**What you will do**
Using the entries that follow, transcribe only the lines from the line with "- Partition information (optional)" to the line with "if the individual—", both included, exactly as they stand and without pictures.

Data items:
*** Begin section ***

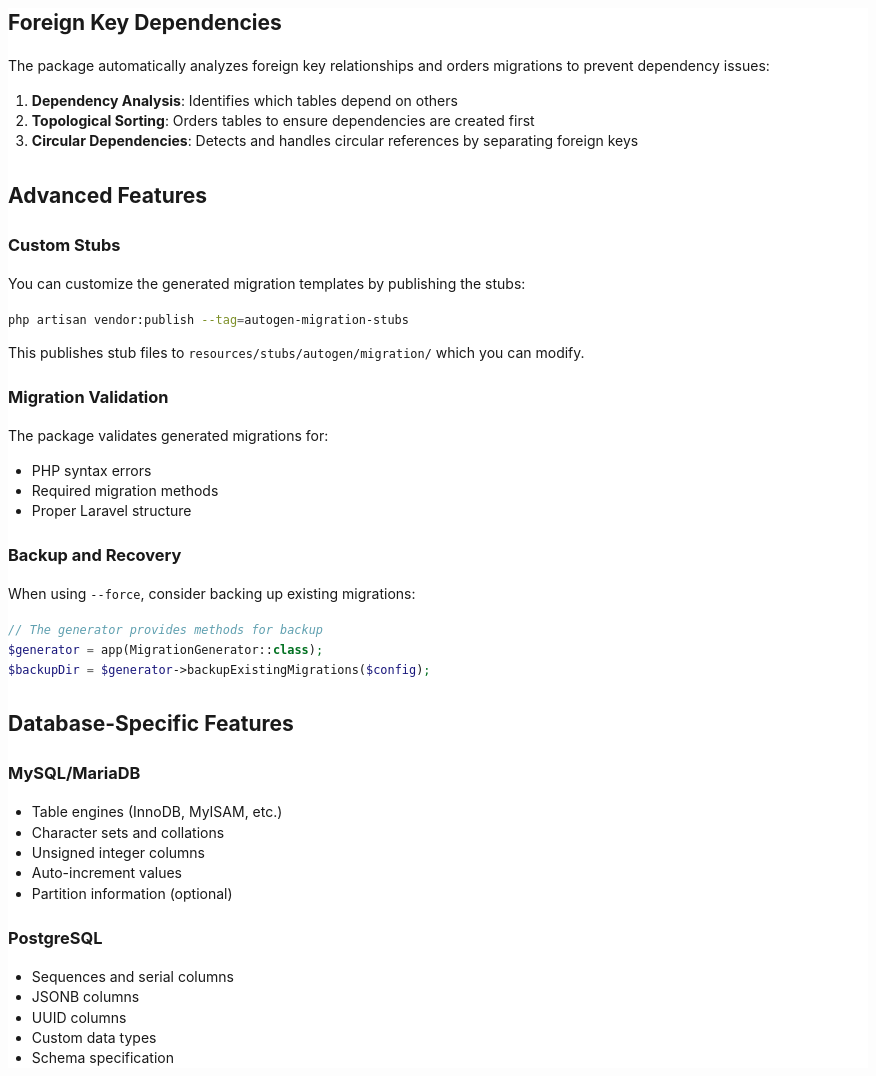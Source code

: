 ## Foreign Key Dependencies

The package automatically analyzes foreign key relationships and orders migrations to prevent dependency issues:

1. **Dependency Analysis**: Identifies which tables depend on others
2. **Topological Sorting**: Orders tables to ensure dependencies are created first
3. **Circular Dependencies**: Detects and handles circular references by separating foreign keys

## Advanced Features

### Custom Stubs

You can customize the generated migration templates by publishing the stubs:

```bash
php artisan vendor:publish --tag=autogen-migration-stubs
```

This publishes stub files to `resources/stubs/autogen/migration/` which you can modify.

### Migration Validation

The package validates generated migrations for:
- PHP syntax errors
- Required migration methods
- Proper Laravel structure

### Backup and Recovery

When using `--force`, consider backing up existing migrations:

```php
// The generator provides methods for backup
$generator = app(MigrationGenerator::class);
$backupDir = $generator->backupExistingMigrations($config);
```

## Database-Specific Features

### MySQL/MariaDB

- Table engines (InnoDB, MyISAM, etc.)
- Character sets and collations
- Unsigned integer columns
- Auto-increment values
- Partition information (optional)

### PostgreSQL

- Sequences and serial columns
- JSONB columns
- UUID columns
- Custom data types
- Schema specification

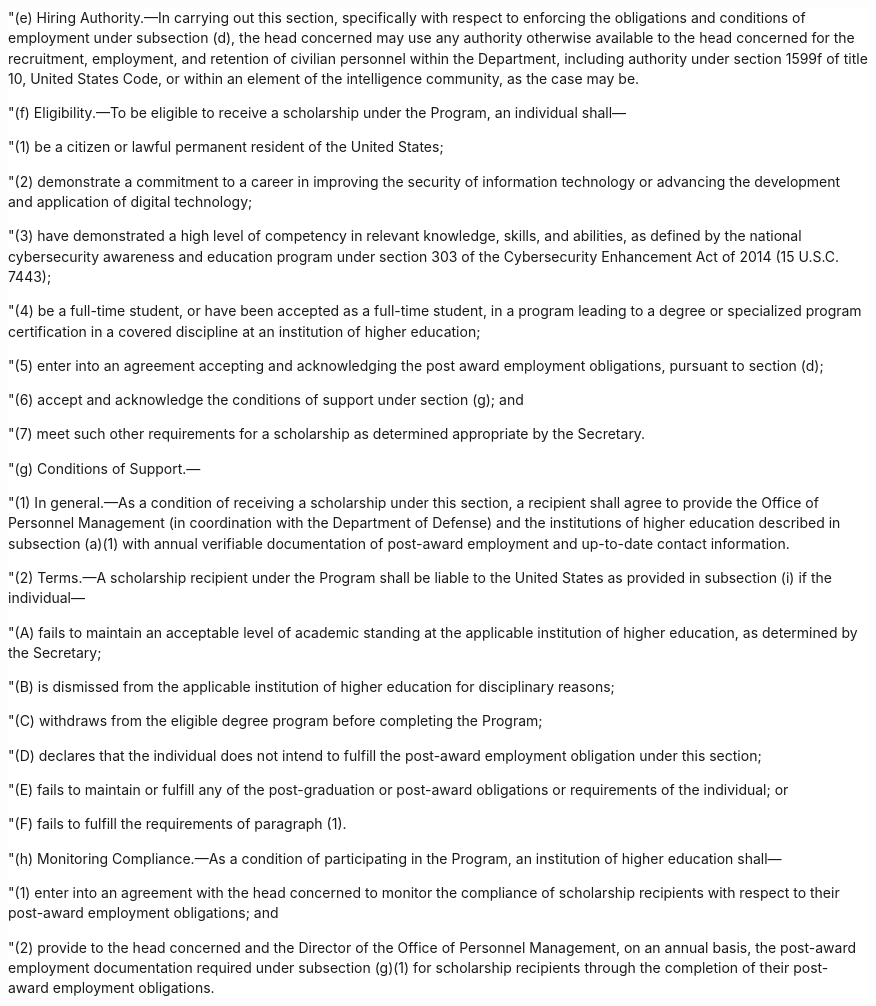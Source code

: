 "(e) Hiring Authority.—In carrying out this section, specifically with respect to enforcing the obligations and conditions of employment under subsection (d), the head concerned may use any authority otherwise available to the head concerned for the recruitment, employment, and retention of civilian personnel within the Department, including authority under section 1599f of title 10, United States Code, or within an element of the intelligence community, as the case may be.

"(f) Eligibility.—To be eligible to receive a scholarship under the Program, an individual shall—

"(1) be a citizen or lawful permanent resident of the United States;

"(2) demonstrate a commitment to a career in improving the security of information technology or advancing the development and application of digital technology;

"(3) have demonstrated a high level of competency in relevant knowledge, skills, and abilities, as defined by the national cybersecurity awareness and education program under section 303 of the Cybersecurity Enhancement Act of 2014 (15 U.S.C. 7443);

"(4) be a full-time student, or have been accepted as a full-time student, in a program leading to a degree or specialized program certification in a covered discipline at an institution of higher education;

"(5) enter into an agreement accepting and acknowledging the post award employment obligations, pursuant to section (d);

"(6) accept and acknowledge the conditions of support under section (g); and

"(7) meet such other requirements for a scholarship as determined appropriate by the Secretary.

"(g) Conditions of Support.—

"(1) In general.—As a condition of receiving a scholarship under this section, a recipient shall agree to provide the Office of Personnel Management (in coordination with the Department of Defense) and the institutions of higher education described in subsection (a)(1) with annual verifiable documentation of post-award employment and up-to-date contact information.

"(2) Terms.—A scholarship recipient under the Program shall be liable to the United States as provided in subsection (i) if the individual—

"(A) fails to maintain an acceptable level of academic standing at the applicable institution of higher education, as determined by the Secretary;

"(B) is dismissed from the applicable institution of higher education for disciplinary reasons;

"(C) withdraws from the eligible degree program before completing the Program;

"(D) declares that the individual does not intend to fulfill the post-award employment obligation under this section;

"(E) fails to maintain or fulfill any of the post-graduation or post-award obligations or requirements of the individual; or

"(F) fails to fulfill the requirements of paragraph (1).

"(h) Monitoring Compliance.—As a condition of participating in the Program, an institution of higher education shall—

"(1) enter into an agreement with the head concerned to monitor the compliance of scholarship recipients with respect to their post-award employment obligations; and

"(2) provide to the head concerned and the Director of the Office of Personnel Management, on an annual basis, the post-award employment documentation required under subsection (g)(1) for scholarship recipients through the completion of their post-award employment obligations.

*** End section ***

**Output of the task**
- Partition information (optional)

### PostgreSQL

- Sequences and serial columns
- JSONB columns
- UUID columns
- Custom data types
- Schema specification

Source code

: "(e) Hiring Authority.—In carrying out this section, specifically with respect to enforcing the obligations and conditions of employment under subsection (d), the head concerned may use any authority otherwise available to the head concerned for the recruitment, employment, and retention of civilian personnel within the Department, including authority under section 1599f of title 10, United States Code, or within an element of the intelligence community, as the case may be.

"(f) Eligibility.—To be eligible to receive a scholarship under the Program, an individual shall—

"(1) be a citizen or lawful permanent resident of the United States;

"(2) demonstrate a commitment to a career in improving the security of information technology or advancing the development and application of digital technology;

"(3) have demonstrated a high level of competency in relevant knowledge, skills, and abilities, as defined by the national cybersecurity awareness and education program under section 303 of the Cybersecurity Enhancement Act of 2014 (15 U.S.C. 7443);

"(4) be a full-time student, or have been accepted as a full-time student, in a program leading to a degree or specialized program certification in a covered discipline at an institution of higher education;

"(5) enter into an agreement accepting and acknowledging the post award employment obligations, pursuant to section (d);

"(6) accept and acknowledge the conditions of support under section (g); and

"(7) meet such other requirements for a scholarship as determined appropriate by the Secretary.

"(g) Conditions of Support.—

"(1) In general.—As a condition of receiving a scholarship under this section, a recipient shall agree to provide the Office of Personnel Management (in coordination with the Department of Defense) and the institutions of higher education described in subsection (a)(1) with annual verifiable documentation of post-award employment and up-to-date contact information.

"(2) Terms.—A scholarship recipient under the Program shall be liable to the United States as provided in subsection (i) if the individual—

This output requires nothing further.